= Sarah E. Winter =

American Scholar of Literature

Sarah E. Winter is an American Scholar of Literature, currently Professor of English at the University of Connecticut. She is also Director of the Research Program on Humanitarianism at the Human Rights Institute at the University of Connecticut.

Winter grew up in Santa Barbara, California where she was involved in honors society and dance in high school. She then earned her B.A. in Comparative Literature from the University of California, Berkeley, and her Ph.D. in Comparative Literature from Yale University. After teaching as Assistant Professor and then Associate Professor at Yale University, she accepted a call to the University of Connecticut as Associate Professor in 2002 and was promoted to Professor in 2012.

Her research focuses on nineteenth-century British literature and history, Sigmund Freud, Charles Darwin, and the History of Education.
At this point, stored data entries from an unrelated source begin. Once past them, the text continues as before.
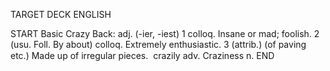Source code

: TARGET DECK
ENGLISH

START
Basic
Crazy
Back: adj. (-ier, -iest) 1 colloq. Insane or mad; foolish. 2 (usu. Foll. By about) colloq. Extremely enthusiastic. 3 (attrib.) (of paving etc.) Made up of irregular pieces.  crazily adv. Craziness n.
END
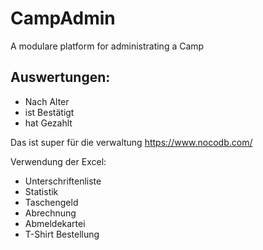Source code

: # CampAdmin
A modulare platform for administrating a Camp

## Auswertungen:

- Nach Alter
- ist Bestätigt
- hat Gezahlt



Das ist super für die verwaltung
https://www.nocodb.com/

Verwendung der Excel:
- Unterschriftenliste
- Statistik
- Taschengeld
- Abrechnung
- Abmeldekartei
- T-Shirt Bestellung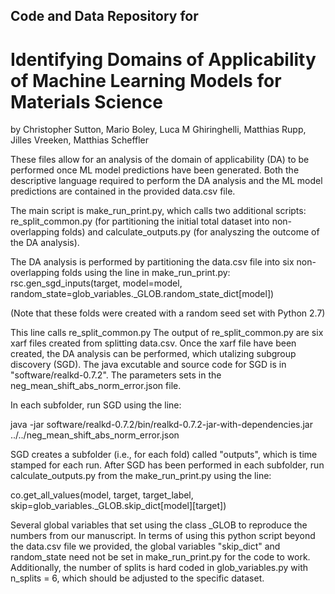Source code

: ## Code and Data Repository for
# Identifying Domains of Applicability of Machine Learning Models for Materials Science
by Christopher Sutton, Mario Boley, Luca M Ghiringhelli, Matthias Rupp, Jilles Vreeken, Matthias Scheffler

These files allow for an analysis of the domain of applicability (DA) to be performed once ML model predictions have been generated. Both the descriptive language required to perform the DA analysis and the ML model predictions are contained in the provided data.csv file. 

The main script is make_run_print.py, which calls two additional scripts: re_split_common.py (for partitioning the initial total dataset into non-overlapping folds) and calculate_outputs.py (for analyszing the outcome of the DA analysis).

The DA analysis is performed by partitioning the data.csv file into six non-overlapping folds using the line in make_run_print.py:
    rsc.gen_sgd_inputs(target, model=model, random_state=glob_variables._GLOB.random_state_dict[model])

(Note that these folds were created with a random seed set with Python 2.7)

This line calls re_split_common.py  The output of re_split_common.py are six xarf files created from splitting data.csv. Once the xarf file have been created, the DA analysis can be performed, which utalizing subgroup discovery (SGD). The java excutable and source code for SGD is in "software/realkd-0.7.2". The parameters sets in the neg_mean_shift_abs_norm_error.json file.

In each subfolder, run SGD using the line:

java -jar software/realkd-0.7.2/bin/realkd-0.7.2-jar-with-dependencies.jar ../../neg_mean_shift_abs_norm_error.json

SGD creates a subfolder (i.e., for each fold) called "outputs", which is time stamped for each run. After SGD has been performed in each subfolder, run calculate_outputs.py from the make_run_print.py using the line:

co.get_all_values(model, target, target_label, skip=glob_variables._GLOB.skip_dict[model][target])

Several global variables that set using the class _GLOB to reproduce the numbers from our manuscript. In terms of using this python script beyond the data.csv file we provided, the global variables "skip_dict" and random_state need not be set in make_run_print.py for the code to work. Additionally, the number of splits is hard coded in glob_variables.py with n_splits = 6, which should be adjusted to the specific dataset. 

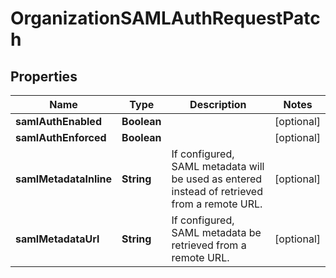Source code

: 
# OrganizationSAMLAuthRequestPatch

## Properties
Name | Type | Description | Notes
------------ | ------------- | ------------- | -------------
**samlAuthEnabled** | **Boolean** |  |  [optional]
**samlAuthEnforced** | **Boolean** |  |  [optional]
**samlMetadataInline** | **String** | If configured, SAML metadata will be used as entered instead of retrieved from a remote URL. |  [optional]
**samlMetadataUrl** | **String** | If configured, SAML metadata be retrieved from a remote URL. |  [optional]



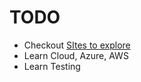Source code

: # TODO

- Checkout [SItes to explore](https://solitontech.sharepoint.com/sites/Ventures/_layouts/15/Doc.aspx?sourcedoc=%7b8eb86ba3-5801-46e4-828b-160918bf1bc0%7d&action=edit&wd=target%28Discussions.one%7C0cf28985-aa3d-48fa-a08e-8bdaf9a54698%2FResources%7C1ce424e5-d27d-42d5-8fa6-355eae228962%2F%29&wdorigin=NavigationUrl)
- Learn Cloud, Azure, AWS
- Learn Testing


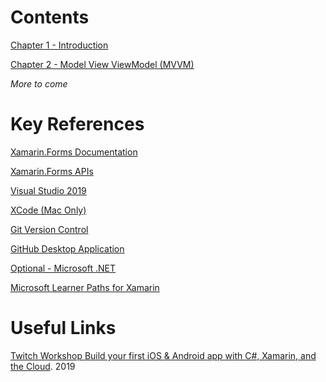 # Contents
[Chapter 1 - Introduction](Chapters/Chapter_1_Introduction/README.md)

[Chapter 2 - Model View ViewModel (MVVM)](Chapters/Chapter_2_MVVM/README.md)

_More to come_

# Key References
[Xamarin.Forms Documentation](https://docs.microsoft.com/xamarin/xamarin-forms/)

[Xamarin.Forms APIs](https://docs.microsoft.com/dotnet/api/xamarin.forms?view=xamarin-forms)

[Visual Studio 2019](https://visualstudio.microsoft.com/downloads/)

[XCode (Mac Only)](https://apps.apple.com/gb/app/xcode/id497799835?mt=12)

[Git Version Control](https://git-scm.com/downloads)

[GitHub Desktop Application](https://desktop.github.com/)

[Optional - Microsoft .NET](https://dotnet.microsoft.com/)

[Microsoft Learner Paths for Xamarin](https://docs.microsoft.com/learn/browse/?roles=developer&resource_type=learning%20path&products=xamarin)

# Useful Links

[Twitch Workshop Build your first iOS & Android app with C#, Xamarin, and the Cloud](https://www.youtube.com/watch?v=3pfHv8osbCw). 2019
Her article Darwin’s Saussure: Biosemiotics and Race in Expression won the Donald Gray Prize of the North American Victorian Studies Association in 2009 for the best essay in the field of Victorian Studies.

==Selected publications==
- Sarah Winter, "Domestic Fictions: Feminine Deference and Maternal Shadow Labor in Dickens' Little Dorrit." Dickens Studies Annual 18 (1990): pp. 243–54.
- Sarah Winter, "Mental Culture: Liberal Pedagogy and the Emergence of Ethnographic Knowledge." Victorian Studies 41 (Spring 1998, published in 1999): pp. 427–54
- Sarah Winter, Freud and the Institution of Psychoanalytic Knowledge (Stanford: Stanford University Press, 1999).
- Sarah Winter, "Cultural Politics and the Sociology of the University." The Yale Journal of Criticism 18 (Fall 2005): pp. 473–78.
- Sarah Winter, "Darwin’s Saussure: Biosemiotics and Race in Expression." Representations 107 (Summer 2009): pp. 128–61.
- Sarah Winter, The Pleasures of Memory: Learning to Read with Charles Dickens (Fordham University Press, 2011).
- Sarah Winter, et al. (co-editor), From Political Economy to Economics through Nineteenth-Century Literature: Reclaiming the Social (Palgrave Macmillan, 2019, forthcoming).